[Recorded data]
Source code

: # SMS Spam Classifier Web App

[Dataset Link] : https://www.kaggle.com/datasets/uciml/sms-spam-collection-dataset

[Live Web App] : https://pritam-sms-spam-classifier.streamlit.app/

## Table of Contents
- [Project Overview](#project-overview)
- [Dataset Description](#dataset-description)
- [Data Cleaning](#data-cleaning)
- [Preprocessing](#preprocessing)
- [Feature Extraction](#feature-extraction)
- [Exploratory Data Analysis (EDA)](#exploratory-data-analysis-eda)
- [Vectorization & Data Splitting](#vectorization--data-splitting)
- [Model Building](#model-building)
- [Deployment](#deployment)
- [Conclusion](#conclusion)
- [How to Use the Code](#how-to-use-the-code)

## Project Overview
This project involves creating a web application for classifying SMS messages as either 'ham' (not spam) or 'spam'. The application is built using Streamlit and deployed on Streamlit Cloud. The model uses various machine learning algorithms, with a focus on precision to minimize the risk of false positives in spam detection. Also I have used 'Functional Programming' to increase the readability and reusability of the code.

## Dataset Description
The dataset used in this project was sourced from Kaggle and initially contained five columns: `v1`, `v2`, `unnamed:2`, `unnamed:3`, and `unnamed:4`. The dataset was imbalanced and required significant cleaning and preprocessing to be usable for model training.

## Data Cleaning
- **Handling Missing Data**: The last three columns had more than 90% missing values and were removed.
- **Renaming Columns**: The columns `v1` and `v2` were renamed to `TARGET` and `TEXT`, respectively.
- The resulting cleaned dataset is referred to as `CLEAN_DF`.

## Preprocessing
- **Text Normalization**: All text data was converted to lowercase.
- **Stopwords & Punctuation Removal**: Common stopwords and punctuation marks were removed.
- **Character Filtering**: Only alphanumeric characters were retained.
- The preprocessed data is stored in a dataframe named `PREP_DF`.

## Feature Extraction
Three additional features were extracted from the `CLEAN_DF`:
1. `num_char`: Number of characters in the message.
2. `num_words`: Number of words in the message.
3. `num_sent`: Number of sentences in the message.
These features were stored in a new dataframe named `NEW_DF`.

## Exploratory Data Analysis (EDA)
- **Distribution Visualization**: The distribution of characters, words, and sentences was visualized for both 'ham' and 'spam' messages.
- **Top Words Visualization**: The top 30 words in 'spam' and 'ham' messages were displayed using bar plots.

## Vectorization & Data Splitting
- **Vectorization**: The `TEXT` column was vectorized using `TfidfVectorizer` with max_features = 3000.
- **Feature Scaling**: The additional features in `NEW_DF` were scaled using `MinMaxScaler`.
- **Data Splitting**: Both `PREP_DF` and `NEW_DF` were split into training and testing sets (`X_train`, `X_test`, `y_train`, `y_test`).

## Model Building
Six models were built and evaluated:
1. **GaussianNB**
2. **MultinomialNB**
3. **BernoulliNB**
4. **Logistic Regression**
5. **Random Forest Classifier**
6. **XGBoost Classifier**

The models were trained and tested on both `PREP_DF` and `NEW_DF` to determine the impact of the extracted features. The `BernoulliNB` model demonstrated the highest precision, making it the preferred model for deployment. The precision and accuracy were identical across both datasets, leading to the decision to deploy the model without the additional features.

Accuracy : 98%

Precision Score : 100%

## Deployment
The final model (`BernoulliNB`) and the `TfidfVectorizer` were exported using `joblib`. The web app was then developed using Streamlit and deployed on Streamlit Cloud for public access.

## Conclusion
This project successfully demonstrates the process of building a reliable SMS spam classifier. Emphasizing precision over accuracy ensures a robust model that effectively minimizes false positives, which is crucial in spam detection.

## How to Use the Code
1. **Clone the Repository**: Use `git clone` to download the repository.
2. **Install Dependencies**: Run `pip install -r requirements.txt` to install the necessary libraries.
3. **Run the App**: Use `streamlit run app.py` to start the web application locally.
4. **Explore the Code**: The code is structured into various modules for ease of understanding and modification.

* What you should do *
Every line above from the line with "- [Data Cleaning](#data-cleaning)" to the line with "## Project Overview" is wanted, ends included; write them out exactly and add no other line.

* Written response *
- [Data Cleaning](#data-cleaning)
- [Preprocessing](#preprocessing)
- [Feature Extraction](#feature-extraction)
- [Exploratory Data Analysis (EDA)](#exploratory-data-analysis-eda)
- [Vectorization & Data Splitting](#vectorization--data-splitting)
- [Model Building](#model-building)
- [Deployment](#deployment)
- [Conclusion](#conclusion)
- [How to Use the Code](#how-to-use-the-code)

## Project Overview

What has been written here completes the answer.